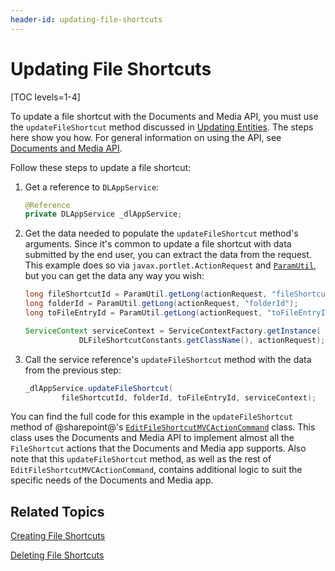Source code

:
 ```yaml
---
header-id: updating-file-shortcuts
---
```


# Updating File Shortcuts

[TOC levels=1-4]

To update a file shortcut with the Documents and Media API, you must use the 
`updateFileShortcut` method discussed in 
[Updating Entities](/docs/7-2/frameworks/-/knowledge_base/f/updating-entities). 
The steps here show you how. For general information on using the API, see 
[Documents and Media API](/docs/7-2/frameworks/-/knowledge_base/f/documents-and-media-api). 

Follow these steps to update a file shortcut:

1.  Get a reference to `DLAppService`: 

    ```java
    @Reference
    private DLAppService _dlAppService;
    ```

2.  Get the data needed to populate the `updateFileShortcut` method's arguments. 
    Since it's common to update a file shortcut with data submitted by the end 
    user, you can extract the data from the request. This example does so via 
    `javax.portlet.ActionRequest` and 
    [`ParamUtil`](@platform-ref@/7.2-latest/javadocs/portal-kernel/com/liferay/portal/kernel/util/ParamUtil.html), 
    but you can get the data any way you wish: 

    ```java
    long fileShortcutId = ParamUtil.getLong(actionRequest, "fileShortcutId");
    long folderId = ParamUtil.getLong(actionRequest, "folderId");
    long toFileEntryId = ParamUtil.getLong(actionRequest, "toFileEntryId");

    ServiceContext serviceContext = ServiceContextFactory.getInstance(
                DLFileShortcutConstants.getClassName(), actionRequest);
    ```

<!-- Uncomment once article is available
    For more information on `ServiceContext`, see the tutorial 
    Understanding ServiceContext. 
-->

3.  Call the service reference's `updateFileShortcut` method with the data from 
    the previous step: 

    ```java
    _dlAppService.updateFileShortcut(
            fileShortcutId, folderId, toFileEntryId, serviceContext);
    ```

You can find the full code for this example in the `updateFileShortcut` method 
of @sharepoint@'s 
[`EditFileShortcutMVCActionCommand`](https://github.com/liferay/liferay-portal/blob/master/modules/apps/document-library/document-library-web/src/main/java/com/liferay/document/library/web/internal/portlet/action/EditFileShortcutMVCActionCommand.java) 
class. This class uses the Documents and Media API to implement almost all the 
`FileShortcut` actions that the Documents and Media app supports. Also note that 
this `updateFileShortcut` method, as well as the rest of 
`EditFileShortcutMVCActionCommand`, contains additional logic to suit the 
specific needs of the Documents and Media app. 

## Related Topics

[Creating File Shortcuts](/docs/7-2/frameworks/-/knowledge_base/f/creating-file-shortcuts)

[Deleting File Shortcuts](/docs/7-2/frameworks/-/knowledge_base/f/deleting-file-shortcuts)
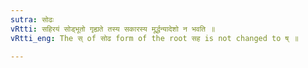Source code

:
 ```yaml
---
sutra: सोढः
vRtti: सहिरयं सोड्भूतो गृह्यते तस्य सकारस्य मूर्द्धन्यादेशो न भवति ॥
vRtti_eng: The स् of सोढ form of the root सह is not changed to ष् ॥

---
```


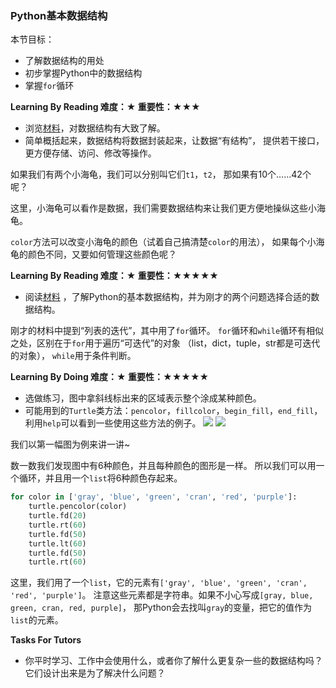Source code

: ### Python基本数据结构

本节目标：
- 了解数据结构的用处
- 初步掌握Python中的数据结构
- 掌握`for`循环

**Learning By Reading 难度：★ 重要性：★★★**

- 浏览[材料](https://www.jianshu.com/p/75425f405c25)，对数据结构有大致了解。
- 简单概括起来，数据结构将数据封装起来，让数据“有结构”，
提供若干接口，更方便存储、访问、修改等操作。

如果我们有两个小海龟，我们可以分别叫它们`t1`，`t2`，
那如果有10个……42个呢？

这里，小海龟可以看作是数据，我们需要数据结构来让我们更方便地操纵这些小海龟。

`color`方法可以改变小海龟的颜色（试着自己搞清楚`color`的用法），
如果每个小海龟的颜色不同，又要如何管理这些颜色呢？

**Learning By Reading 难度：★ 重要性：★★★★★**

- 阅读[材料](http://blog.miskcoo.com/2016/07/python-fundamental-data-structures)
，了解Python的基本数据结构，并为刚才的两个问题选择合适的数据结构。

刚才的材料中提到“列表的迭代”，其中用了`for`循环。
`for`循环和`while`循环有相似之处，区别在于`for`用于遍历“可迭代”的对象
（list，dict，tuple，str都是可迭代的对象），
`while`用于条件判断。

**Learning By Doing 难度：★ 重要性：★★★★★**

- 选做练习，图中拿斜线标出来的区域表示整个涂成某种颜色。
- 可能用到的`Turtle`类方法：`pencolor`，`fillcolor`，`begin_fill`，`end_fill`，
利用`help`可以看到一些使用这些方法的例子。
![](http://s3.sinaimg.cn/large/5fd454d0gx6CiKhWWTo52&690)
![](http://s11.sinaimg.cn/large/5fd454d0gx6CiKxVzDk1a&690)

我们以第一幅图为例来讲一讲~

数一数我们发现图中有6种颜色，并且每种颜色的图形是一样。
所以我们可以用一个循环，并且用一个`list`将6种颜色存起来。
```python
for color in ['gray', 'blue', 'green', 'cran', 'red', 'purple']:
	turtle.pencolor(color)
	turtle.fd(20)
	turtle.rt(60)
	turtle.fd(50)
	turtle.lt(60)
	turtle.fd(50)
	turtle.rt(60)
```
这里，我们用了一个`list`，它的元素有`['gray', 'blue', 'green', 'cran', 'red', 'purple']`。
注意这些元素都是字符串。如果不小心写成`[gray, blue, green, cran, red, purple]`，
那Python会去找叫`gray`的变量，把它的值作为`list`的元素。

**Tasks For Tutors**
- 你平时学习、工作中会使用什么，或者你了解什么更复杂一些的数据结构吗？
它们设计出来是为了解决什么问题？
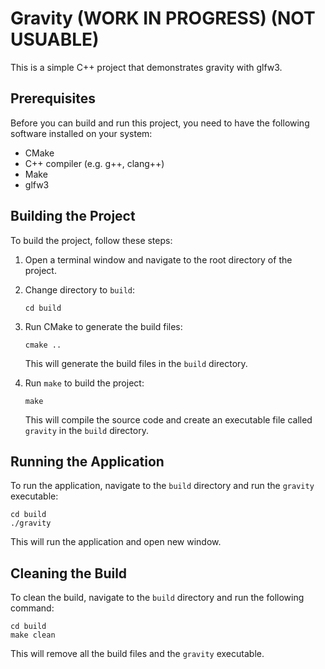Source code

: # Gravity (WORK IN PROGRESS) (NOT USUABLE)
This is a simple C++ project that demonstrates gravity with glfw3.

## Prerequisites
Before you can build and run this project, you need to have the following software installed on your system:

- CMake
- C++ compiler (e.g. g++, clang++)
- Make
- glfw3

## Building the Project

To build the project, follow these steps:

1. Open a terminal window and navigate to the root directory of the project.
2. Change directory to `build`:

   ```
   cd build
   ```

3. Run CMake to generate the build files:

   ```
   cmake ..
   ```

   This will generate the build files in the `build` directory.

4. Run `make` to build the project:

   ```
   make
   ```

   This will compile the source code and create an executable file called `gravity` in the `build` directory.

## Running the Application

To run the application, navigate to the `build` directory and run the `gravity` executable:

```
cd build
./gravity
```

This will run the application and open new window.

## Cleaning the Build

To clean the build, navigate to the `build` directory and run the following command:

```
cd build
make clean
```

This will remove all the build files and the `gravity` executable.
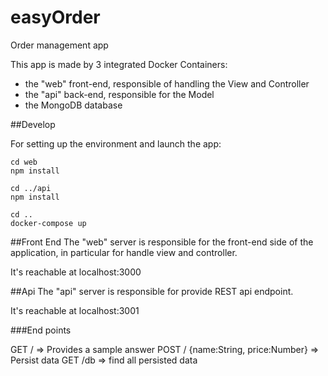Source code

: # easyOrder
Order management app

This app is made by 3 integrated Docker Containers:
- the "web" front-end, responsible of handling the View and Controller
- the "api" back-end, responsible for the Model
- the MongoDB database

##Develop

For setting up the environment and launch the app:

```
cd web
npm install

cd ../api
npm install

cd ..
docker-compose up
```

##Front End
The "web" server is responsible for the front-end side of the application, in particular for handle view and controller.

It's reachable at localhost:3000

##Api
The "api" server is responsible for provide REST api endpoint.

It's reachable at localhost:3001

###End points

GET     /   => Provides a sample answer
POST    / {name:String, price:Number}   => Persist data
GET     /db => find all persisted data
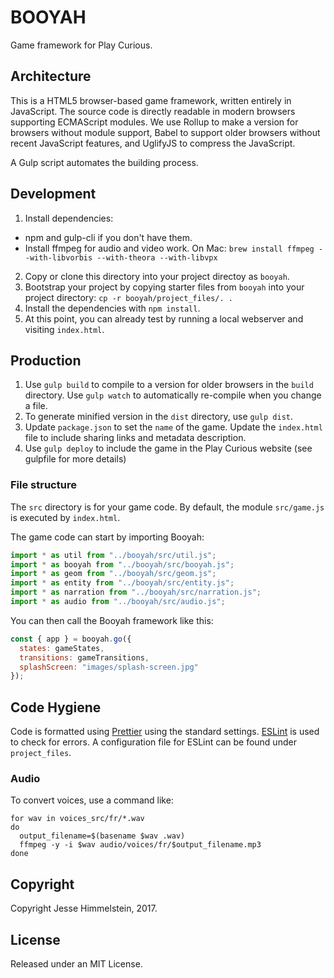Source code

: # BOOYAH

Game framework for Play Curious.

## Architecture

This is a HTML5 browser-based game framework, written entirely in JavaScript. The source code is directly readable in modern browsers supporting ECMAScript modules. We use Rollup to make a version for browsers without module support, Babel to support older browsers without recent JavaScript features, and UglifyJS to compress the JavaScript.

A Gulp script automates the building process.

## Development

1. Install dependencies:

- npm and gulp-cli if you don't have them.
- Install ffmpeg for audio and video work. On Mac: `brew install ffmpeg --with-libvorbis --with-theora --with-libvpx`

2. Copy or clone this directory into your project directoy as `booyah`.
3. Bootstrap your project by copying starter files from `booyah` into your project directory: `cp -r booyah/project_files/. .`
4. Install the dependencies with `npm install`.
5. At this point, you can already test by running a local webserver and visiting `index.html`.

## Production

1. Use `gulp build` to compile to a version for older browsers in the `build` directory. Use `gulp watch` to automatically re-compile when you change a file.
2. To generate minified version in the `dist` directory, use `gulp dist`.
3. Update `package.json` to set the `name` of the game. Update the `index.html` file to include sharing links and metadata description.
4. Use `gulp deploy` to include the game in the Play Curious website (see gulpfile for more details)

### File structure

The `src` directory is for your game code. By default, the module `src/game.js` is executed by `index.html`.

The game code can start by importing Booyah:

```javascript
import * as util from "../booyah/src/util.js";
import * as booyah from "../booyah/src/booyah.js";
import * as geom from "../booyah/src/geom.js";
import * as entity from "../booyah/src/entity.js";
import * as narration from "../booyah/src/narration.js";
import * as audio from "../booyah/src/audio.js";
```

You can then call the Booyah framework like this:

```javascript
const { app } = booyah.go({
  states: gameStates,
  transitions: gameTransitions,
  splashScreen: "images/splash-screen.jpg"
});
```

## Code Hygiene

Code is formatted using [Prettier](https://prettier.io/) using the standard settings. [ESLint](https://eslint.org/) is used to check for errors. A configuration file for ESLint can be found under `project_files`.

### Audio

To convert voices, use a command like:

```
for wav in voices_src/fr/*.wav
do
  output_filename=$(basename $wav .wav)
  ffmpeg -y -i $wav audio/voices/fr/$output_filename.mp3
done
```

## Copyright

Copyright Jesse Himmelstein, 2017.

## License

Released under an MIT License.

- **Exercise aim**
A clean copy is needed of the lines in the listing above from the one with "##Front End" through the one with "## Architecture", exact in every word and free of pictures.

- **Task answer**
##Front End
The "web" server is responsible for the front-end side of the application, in particular for handle view and controller.

It's reachable at localhost:3000

##Api
The "api" server is responsible for provide REST api endpoint.

It's reachable at localhost:3001

###End points

GET     /   => Provides a sample answer
POST    / {name:String, price:Number}   => Persist data
GET     /db => find all persisted data
Source code

: # BOOYAH

Game framework for Play Curious.

## Architecture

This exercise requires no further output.